Our Lady of Lebanon Catholic Church, Norman, Oklahoma

Hebrews 12, 18-24 + Matthew 25, 31-46

With these verses, the narrative portion of Matthew’s Gospel comes to an end. It began with chapter five. Jesus came from the desert, was baptized by John, and then went up on a mountain and began his instruction with the first of his great sermons that we call: “The Sermon on the Mount.” Through several great sermons, Jesus has put before us his instruction and vision of the Kingdom of God. The next verse after today’s passage begins the Passion. Scholars tell us that with all the Gospels, the Passion of Christ was written first, and then the earlier parts of the Gospel were written to set the scene and introduce the characters. That would suggest that we might imagine Matthew’s Gospel to be a great drama allowing us to view the Gospel this way:

There is a prelude before the curtain opens. That is the Story of the Birth and Infancy of Jesus. It is as though we are getting settled in our seats, the lights go down, the orchestra plays some of the themes that will be lead us through.
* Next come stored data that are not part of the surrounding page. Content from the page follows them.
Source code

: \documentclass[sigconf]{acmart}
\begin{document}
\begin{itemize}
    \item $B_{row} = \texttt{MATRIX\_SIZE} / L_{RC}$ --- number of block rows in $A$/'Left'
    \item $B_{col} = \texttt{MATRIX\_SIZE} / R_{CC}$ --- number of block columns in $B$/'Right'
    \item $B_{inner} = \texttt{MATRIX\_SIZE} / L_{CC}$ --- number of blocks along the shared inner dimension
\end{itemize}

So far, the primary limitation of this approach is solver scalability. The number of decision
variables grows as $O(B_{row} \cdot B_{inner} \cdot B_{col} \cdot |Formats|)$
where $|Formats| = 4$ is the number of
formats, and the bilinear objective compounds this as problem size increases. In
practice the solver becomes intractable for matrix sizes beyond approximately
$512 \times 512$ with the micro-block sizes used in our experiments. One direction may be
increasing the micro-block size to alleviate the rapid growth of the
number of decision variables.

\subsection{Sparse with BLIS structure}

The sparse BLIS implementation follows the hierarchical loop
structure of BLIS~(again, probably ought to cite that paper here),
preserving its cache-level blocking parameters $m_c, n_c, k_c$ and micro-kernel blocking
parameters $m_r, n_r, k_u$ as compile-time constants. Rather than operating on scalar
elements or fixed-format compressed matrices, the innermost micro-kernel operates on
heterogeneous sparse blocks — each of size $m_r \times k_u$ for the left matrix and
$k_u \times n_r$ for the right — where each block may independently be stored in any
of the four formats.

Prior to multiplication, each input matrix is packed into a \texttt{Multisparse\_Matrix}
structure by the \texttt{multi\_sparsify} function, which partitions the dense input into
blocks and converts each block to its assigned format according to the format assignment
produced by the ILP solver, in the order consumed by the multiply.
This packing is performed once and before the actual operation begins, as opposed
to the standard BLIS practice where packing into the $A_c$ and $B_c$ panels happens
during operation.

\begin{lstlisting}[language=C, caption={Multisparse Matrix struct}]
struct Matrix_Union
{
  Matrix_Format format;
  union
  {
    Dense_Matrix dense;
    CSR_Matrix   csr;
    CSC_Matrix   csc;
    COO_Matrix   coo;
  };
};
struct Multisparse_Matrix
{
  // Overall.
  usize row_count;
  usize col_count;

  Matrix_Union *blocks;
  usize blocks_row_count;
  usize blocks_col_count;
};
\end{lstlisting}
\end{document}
The genealogy, the annunciation to Joseph (which in Matthew gets more lines than Mary’s annunciation because of his connection to David’s lineage), a story of the visitors from the east, the reaction/introduction of Herod and his authorities. This Christmas story is all an introduction.
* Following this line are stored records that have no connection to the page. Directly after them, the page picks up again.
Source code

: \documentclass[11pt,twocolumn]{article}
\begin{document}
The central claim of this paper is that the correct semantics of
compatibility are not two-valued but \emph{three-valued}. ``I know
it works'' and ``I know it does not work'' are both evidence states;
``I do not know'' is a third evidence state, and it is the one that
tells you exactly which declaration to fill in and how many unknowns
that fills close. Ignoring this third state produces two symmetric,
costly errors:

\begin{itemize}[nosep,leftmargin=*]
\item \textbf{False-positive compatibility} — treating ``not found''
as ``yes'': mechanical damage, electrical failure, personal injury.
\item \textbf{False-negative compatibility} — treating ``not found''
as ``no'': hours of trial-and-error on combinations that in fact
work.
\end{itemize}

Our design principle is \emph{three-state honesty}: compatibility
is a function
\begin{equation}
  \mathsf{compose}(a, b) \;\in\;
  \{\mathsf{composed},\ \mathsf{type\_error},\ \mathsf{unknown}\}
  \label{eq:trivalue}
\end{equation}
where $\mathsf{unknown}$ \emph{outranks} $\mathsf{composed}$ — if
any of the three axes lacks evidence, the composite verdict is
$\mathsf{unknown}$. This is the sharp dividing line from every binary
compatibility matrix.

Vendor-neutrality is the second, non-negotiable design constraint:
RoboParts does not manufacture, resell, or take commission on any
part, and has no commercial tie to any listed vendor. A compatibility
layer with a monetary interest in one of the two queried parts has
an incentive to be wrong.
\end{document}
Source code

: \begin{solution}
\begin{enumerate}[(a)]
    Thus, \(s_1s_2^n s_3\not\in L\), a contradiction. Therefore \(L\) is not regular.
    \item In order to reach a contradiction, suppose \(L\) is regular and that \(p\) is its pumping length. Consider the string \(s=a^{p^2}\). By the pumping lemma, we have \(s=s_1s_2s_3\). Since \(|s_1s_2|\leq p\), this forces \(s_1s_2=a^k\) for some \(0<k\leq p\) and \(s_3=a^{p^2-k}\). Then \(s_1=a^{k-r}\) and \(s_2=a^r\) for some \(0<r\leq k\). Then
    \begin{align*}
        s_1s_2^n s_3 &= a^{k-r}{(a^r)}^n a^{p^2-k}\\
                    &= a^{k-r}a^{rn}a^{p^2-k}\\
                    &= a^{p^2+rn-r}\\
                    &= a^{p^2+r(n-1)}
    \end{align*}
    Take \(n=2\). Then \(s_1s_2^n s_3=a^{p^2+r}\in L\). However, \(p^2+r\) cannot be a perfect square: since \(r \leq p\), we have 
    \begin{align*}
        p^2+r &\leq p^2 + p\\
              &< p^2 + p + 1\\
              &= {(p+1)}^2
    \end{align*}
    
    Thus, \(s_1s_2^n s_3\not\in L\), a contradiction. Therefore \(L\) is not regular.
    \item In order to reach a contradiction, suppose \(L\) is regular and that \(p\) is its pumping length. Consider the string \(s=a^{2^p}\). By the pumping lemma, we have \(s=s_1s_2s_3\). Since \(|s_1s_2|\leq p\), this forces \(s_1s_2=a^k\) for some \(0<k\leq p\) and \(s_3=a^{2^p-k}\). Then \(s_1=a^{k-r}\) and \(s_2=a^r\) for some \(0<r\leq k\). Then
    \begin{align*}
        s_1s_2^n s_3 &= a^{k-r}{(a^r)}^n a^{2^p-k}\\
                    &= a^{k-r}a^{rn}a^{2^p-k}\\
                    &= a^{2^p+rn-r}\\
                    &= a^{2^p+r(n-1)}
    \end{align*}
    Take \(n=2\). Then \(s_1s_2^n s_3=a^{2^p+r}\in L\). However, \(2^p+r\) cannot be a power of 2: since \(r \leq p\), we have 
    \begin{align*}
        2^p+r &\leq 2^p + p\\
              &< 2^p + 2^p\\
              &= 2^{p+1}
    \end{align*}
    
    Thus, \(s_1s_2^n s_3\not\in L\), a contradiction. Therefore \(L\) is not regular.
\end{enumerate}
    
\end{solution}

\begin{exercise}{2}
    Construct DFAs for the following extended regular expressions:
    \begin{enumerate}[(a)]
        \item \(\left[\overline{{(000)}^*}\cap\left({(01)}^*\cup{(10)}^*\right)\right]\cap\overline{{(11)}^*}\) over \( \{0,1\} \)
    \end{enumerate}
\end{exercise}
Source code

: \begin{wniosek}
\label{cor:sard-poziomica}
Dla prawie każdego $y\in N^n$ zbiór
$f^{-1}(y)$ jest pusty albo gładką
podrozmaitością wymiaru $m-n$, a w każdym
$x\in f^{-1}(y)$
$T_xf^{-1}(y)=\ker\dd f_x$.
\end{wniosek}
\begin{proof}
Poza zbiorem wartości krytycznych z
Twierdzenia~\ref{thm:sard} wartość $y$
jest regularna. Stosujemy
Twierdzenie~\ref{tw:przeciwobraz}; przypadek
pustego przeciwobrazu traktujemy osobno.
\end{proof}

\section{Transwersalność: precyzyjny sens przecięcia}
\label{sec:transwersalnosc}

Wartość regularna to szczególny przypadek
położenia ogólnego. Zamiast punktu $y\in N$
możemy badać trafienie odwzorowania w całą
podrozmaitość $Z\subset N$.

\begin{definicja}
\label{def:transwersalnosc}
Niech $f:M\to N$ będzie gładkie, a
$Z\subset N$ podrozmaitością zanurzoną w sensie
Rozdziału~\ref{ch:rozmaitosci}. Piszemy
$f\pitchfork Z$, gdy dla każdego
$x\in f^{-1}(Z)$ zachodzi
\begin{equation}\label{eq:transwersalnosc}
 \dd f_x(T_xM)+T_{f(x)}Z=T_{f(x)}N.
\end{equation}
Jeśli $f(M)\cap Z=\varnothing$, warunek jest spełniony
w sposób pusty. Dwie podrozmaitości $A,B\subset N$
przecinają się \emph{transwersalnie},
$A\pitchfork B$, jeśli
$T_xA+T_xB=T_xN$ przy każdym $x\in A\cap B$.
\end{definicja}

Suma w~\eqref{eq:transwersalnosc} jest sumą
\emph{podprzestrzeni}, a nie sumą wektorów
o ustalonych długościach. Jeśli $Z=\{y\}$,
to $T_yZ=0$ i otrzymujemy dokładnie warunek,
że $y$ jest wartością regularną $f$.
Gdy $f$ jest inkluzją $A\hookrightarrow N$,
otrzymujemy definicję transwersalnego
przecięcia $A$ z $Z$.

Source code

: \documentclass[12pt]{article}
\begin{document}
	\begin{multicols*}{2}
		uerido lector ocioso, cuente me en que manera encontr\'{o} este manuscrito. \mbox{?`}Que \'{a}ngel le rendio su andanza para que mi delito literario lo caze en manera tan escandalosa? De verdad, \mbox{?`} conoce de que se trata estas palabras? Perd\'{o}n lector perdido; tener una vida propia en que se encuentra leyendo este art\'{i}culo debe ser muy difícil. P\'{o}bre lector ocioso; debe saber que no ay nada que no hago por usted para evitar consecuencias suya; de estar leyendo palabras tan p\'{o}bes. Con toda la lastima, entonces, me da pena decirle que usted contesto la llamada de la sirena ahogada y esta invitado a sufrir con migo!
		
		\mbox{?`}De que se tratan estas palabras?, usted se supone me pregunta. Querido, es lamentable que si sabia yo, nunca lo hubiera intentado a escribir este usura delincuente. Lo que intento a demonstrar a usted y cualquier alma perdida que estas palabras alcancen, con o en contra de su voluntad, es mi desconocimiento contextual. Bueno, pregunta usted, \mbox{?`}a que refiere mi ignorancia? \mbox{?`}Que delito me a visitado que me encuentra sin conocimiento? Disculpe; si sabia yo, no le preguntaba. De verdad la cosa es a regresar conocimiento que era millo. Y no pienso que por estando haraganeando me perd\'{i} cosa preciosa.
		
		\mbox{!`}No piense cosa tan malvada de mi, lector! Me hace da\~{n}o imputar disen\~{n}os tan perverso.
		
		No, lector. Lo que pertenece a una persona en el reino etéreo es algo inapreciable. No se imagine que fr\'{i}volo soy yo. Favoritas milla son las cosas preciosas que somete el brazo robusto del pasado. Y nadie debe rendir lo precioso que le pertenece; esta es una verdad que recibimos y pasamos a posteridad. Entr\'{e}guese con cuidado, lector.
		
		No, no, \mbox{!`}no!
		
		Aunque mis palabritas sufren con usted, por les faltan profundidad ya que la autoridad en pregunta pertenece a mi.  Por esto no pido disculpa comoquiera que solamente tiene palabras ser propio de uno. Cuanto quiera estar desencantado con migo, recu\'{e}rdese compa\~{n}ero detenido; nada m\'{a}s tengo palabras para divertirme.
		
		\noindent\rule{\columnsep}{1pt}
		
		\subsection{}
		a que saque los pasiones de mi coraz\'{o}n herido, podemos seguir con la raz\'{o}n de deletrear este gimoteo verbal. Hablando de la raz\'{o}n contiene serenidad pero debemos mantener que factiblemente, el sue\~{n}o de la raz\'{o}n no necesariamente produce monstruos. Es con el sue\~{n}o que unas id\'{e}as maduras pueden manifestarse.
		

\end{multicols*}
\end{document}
Then, the curtain goes up. John the Baptist walks on, baptizes Jesus, and act one begins with a trip to the desert. From then on a series of scenes unfolds one after another that some call “sermons” all leading to the final one given at the Temple in Jerusalem.
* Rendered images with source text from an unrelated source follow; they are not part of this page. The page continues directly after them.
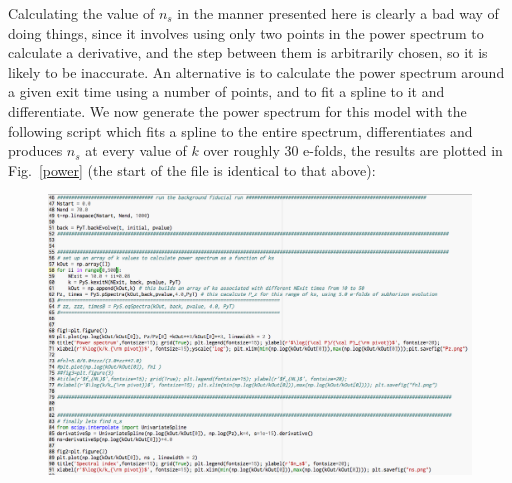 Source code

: \documentclass[10pt,
amsmath,amssymb,
aps,prd,nofootinbib,eqsecnum,a4paper]{revtex4}
\begin{document}
Calculating the value of $n_s$ in the manner presented 
here is clearly a bad way of doing things, since it involves using only two points 
in the power spectrum to calculate a derivative, and the step between them is arbitrarily chosen, 
so it is likely to be inaccurate. 
An alternative is to calculate the power spectrum 
around a given exit time using a number of points, and to fit a spline to it and differentiate. We now generate the 
power spectrum for this model with the 
following script which fits a spline to the entire spectrum, differentiates and produces $n_s$ at every value of 
$k$ over roughly 30 e-folds, the results are plotted in Fig.~\ref{power} (the start of the file is identical to that above):
\begin{figure}[H]
\centering
\includegraphics[width=18cm]{shot6b}
\end{figure}
\end{document}
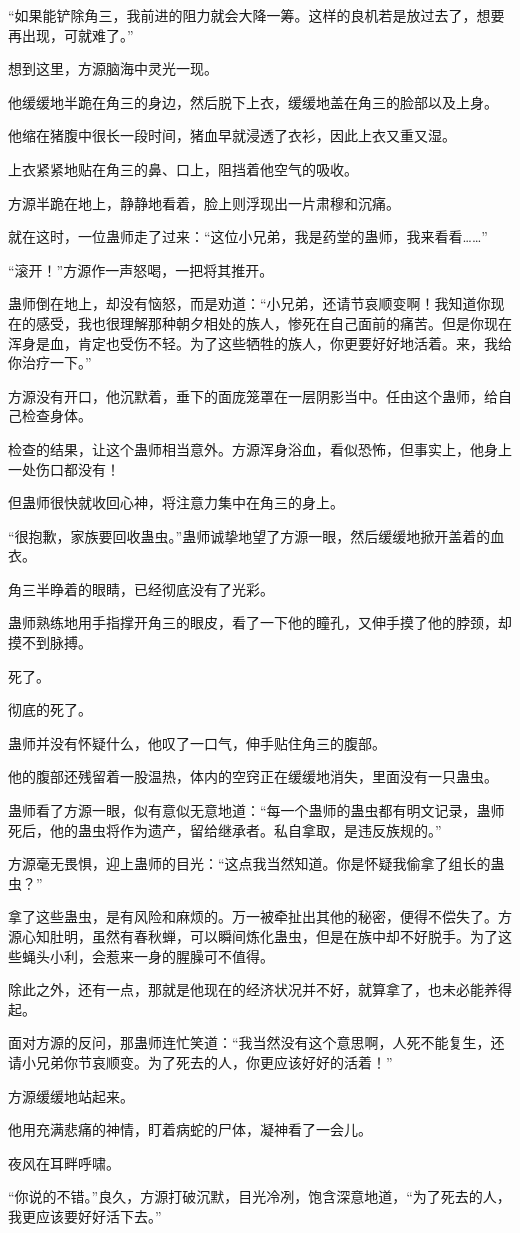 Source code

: \begin{this_body}
“如果能铲除角三，我前进的阻力就会大降一筹。这样的良机若是放过去了，想要再出现，可就难了。”

想到这里，方源脑海中灵光一现。

他缓缓地半跪在角三的身边，然后脱下上衣，缓缓地盖在角三的脸部以及上身。

他缩在猪腹中很长一段时间，猪血早就浸透了衣衫，因此上衣又重又湿。

上衣紧紧地贴在角三的鼻、口上，阻挡着他空气的吸收。

方源半跪在地上，静静地看着，脸上则浮现出一片肃穆和沉痛。

就在这时，一位蛊师走了过来：“这位小兄弟，我是药堂的蛊师，我来看看……”

“滚开！”方源作一声怒喝，一把将其推开。

蛊师倒在地上，却没有恼怒，而是劝道：“小兄弟，还请节哀顺变啊！我知道你现在的感受，我也很理解那种朝夕相处的族人，惨死在自己面前的痛苦。但是你现在浑身是血，肯定也受伤不轻。为了这些牺牲的族人，你更要好好地活着。来，我给你治疗一下。”

方源没有开口，他沉默着，垂下的面庞笼罩在一层阴影当中。任由这个蛊师，给自己检查身体。

检查的结果，让这个蛊师相当意外。方源浑身浴血，看似恐怖，但事实上，他身上一处伤口都没有！

但蛊师很快就收回心神，将注意力集中在角三的身上。

“很抱歉，家族要回收蛊虫。”蛊师诚挚地望了方源一眼，然后缓缓地掀开盖着的血衣。

角三半睁着的眼睛，已经彻底没有了光彩。

蛊师熟练地用手指撑开角三的眼皮，看了一下他的瞳孔，又伸手摸了他的脖颈，却摸不到脉搏。

死了。

彻底的死了。

蛊师并没有怀疑什么，他叹了一口气，伸手贴住角三的腹部。

他的腹部还残留着一股温热，体内的空窍正在缓缓地消失，里面没有一只蛊虫。

蛊师看了方源一眼，似有意似无意地道：“每一个蛊师的蛊虫都有明文记录，蛊师死后，他的蛊虫将作为遗产，留给继承者。私自拿取，是违反族规的。”

方源毫无畏惧，迎上蛊师的目光：“这点我当然知道。你是怀疑我偷拿了组长的蛊虫？”

拿了这些蛊虫，是有风险和麻烦的。万一被牵扯出其他的秘密，便得不偿失了。方源心知肚明，虽然有春秋蝉，可以瞬间炼化蛊虫，但是在族中却不好脱手。为了这些蝇头小利，会惹来一身的腥臊可不值得。

除此之外，还有一点，那就是他现在的经济状况并不好，就算拿了，也未必能养得起。

面对方源的反问，那蛊师连忙笑道：“我当然没有这个意思啊，人死不能复生，还请小兄弟你节哀顺变。为了死去的人，你更应该好好的活着！”

方源缓缓地站起来。

他用充满悲痛的神情，盯着病蛇的尸体，凝神看了一会儿。

夜风在耳畔呼啸。

“你说的不错。”良久，方源打破沉默，目光冷冽，饱含深意地道，“为了死去的人，我更应该要好好活下去。”

\end{this_body}

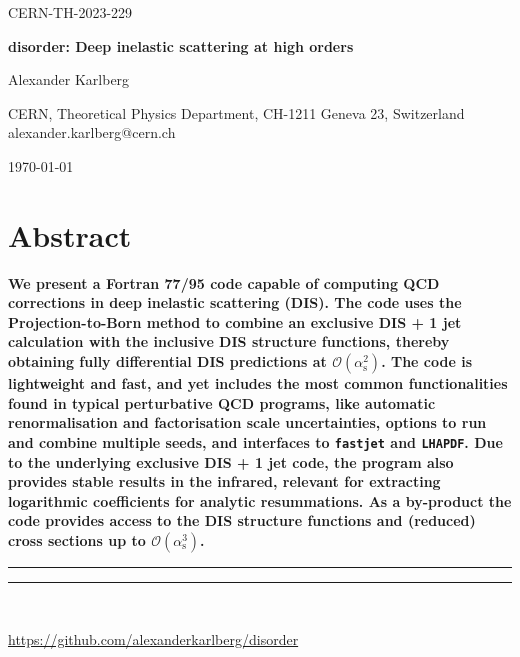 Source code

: \documentclass[submission, PhysCodeb]{SciPost}
\newcommand{\fastjet}{{\tt fastjet}}
\newcommand{\lhapdf}{{\tt LHAPDF}}
\newcommand{\as}{\alpha_{\mathrm{s}}}
\begin{document}
\begin{flushright}
CERN-TH-2023-229
\end{flushright}
\begin{center}{\Large \textbf{
disorder: Deep inelastic scattering at high orders\\
}}\end{center}

\begin{center}
Alexander Karlberg
\end{center}

\begin{center}
CERN, Theoretical Physics Department, CH-1211 Geneva 23, Switzerland
\\
{\small \sf alexander.karlberg@cern.ch}
\end{center}

\begin{center}
\today
\end{center}


\section*{Abstract}
{\bf
We present a Fortran 77/95 code capable of computing QCD corrections
in deep inelastic scattering (DIS). The code uses the
Projection-to-Born method to combine an exclusive DIS + 1 jet
calculation with the inclusive DIS structure functions, thereby
obtaining fully differential DIS predictions at
$\mathcal{O}(\as^2)$. The code is lightweight and fast, and yet
includes the most common functionalities found in typical perturbative
QCD programs, like automatic renormalisation and factorisation scale
uncertainties, options to run and combine multiple seeds, and
interfaces to \fastjet{} and \lhapdf{}. Due to the underlying
exclusive DIS + 1 jet code, the program also provides stable results
in the infrared, relevant for extracting logarithmic coefficients for
analytic resummations. As a by-product the code provides access
to the DIS structure functions and (reduced) cross sections up to
$\mathcal{O}(\as^3)$.}


\vspace{10pt}
\noindent\rule{\textwidth}{1pt}
\tableofcontents\thispagestyle{fancy}
\noindent\rule{\textwidth}{1pt}
\vspace{10pt}\\
\begin{center}\url{https://github.com/alexanderkarlberg/disorder}\end{center}
\newpage
\end{document}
That is the scene we have just concluded, and it is now time in the Gospel for the finale – the final grand act that resolves the conflict which in Matthew’s Gospel has been a conflict of Justice and Mercy, Law and Love. Perfect timing for us in the Maronite Church as the Great Season of Lent is about to begin.

Our expectation and imagination of how everything shall be resolved at the end is shaken by this scene and the little drama within the big drama of the Gospel. The little drama is this story Jesus tells. It is a radical departure from the common idea of virtuous action or good behaving bringing a reward.

The usual understanding is that one is rewarded for good works done on earth. The idea that “Justice” will come because someone is keeping track of all things in a great “book of life” is shattered by this story. As Matthew sees it, there is no record that the righteous can point to when called before the King. Both the blessed and the condemned are unaware of what really matters. What does matters, it seems, is the stuff they never thought of. What determines their destiny and seals their fate are things to which they never assigned any significance. All that stuff they were doing to look good and win favor or get good point does not matter at all. In the end, it will be something else entirely.

This whole idea flies in the face of what we think Justice is all about. We want it to be something clear-cut. We like to be sure that we’re right. We want to be certain that we are orthodox; that we have all the answers, and possess the truth, and of course, then we can call the shots. That is why this scene is so surprising. Both sides are astonished that the Son of Man does not share their notion of “Justice” and their idea of balancing the books. In fact, the Son of Man does not make the final judgment. He confirms the depth of their actions. He ratifies their behavior. The King, not necessarily the same person, calls and sends one group one way and another group the other way. Matthew suggests here that inconsequential acts of human generosity and compassion that people do without thought of reward or of profit have profound significance for the future as well as for the present. It is not what we get out of it now or ever that matters. In fact, the things from which we get nothing seem to have the most potential. Spontaneous acts of reaching out to another human being make the most difference in this kind of justice, not those where the consequences are measured and chosen for the maximum benefit. In the world’s eyes, that kind of behavior is folly, but not so in this Gospel.

This is not a program of virtues that gains a reward. It suggests with some subtlety that the moment we decide what to do by what we get out of it, we’ve lost it. It suggests the spontaneous acts of human kindness which spring out of a great and noble heart tuned to the presence of Christ are the ones that matter. The message of this final scene is that whenever we give up our rights, our time, even our lives wasting ourselves for others, even for God, then we enter in the company of fools in the eyes of this world. Yet we know and discover perhaps only at the end that the leader of the fools is hidden among the unimportant ones of this world.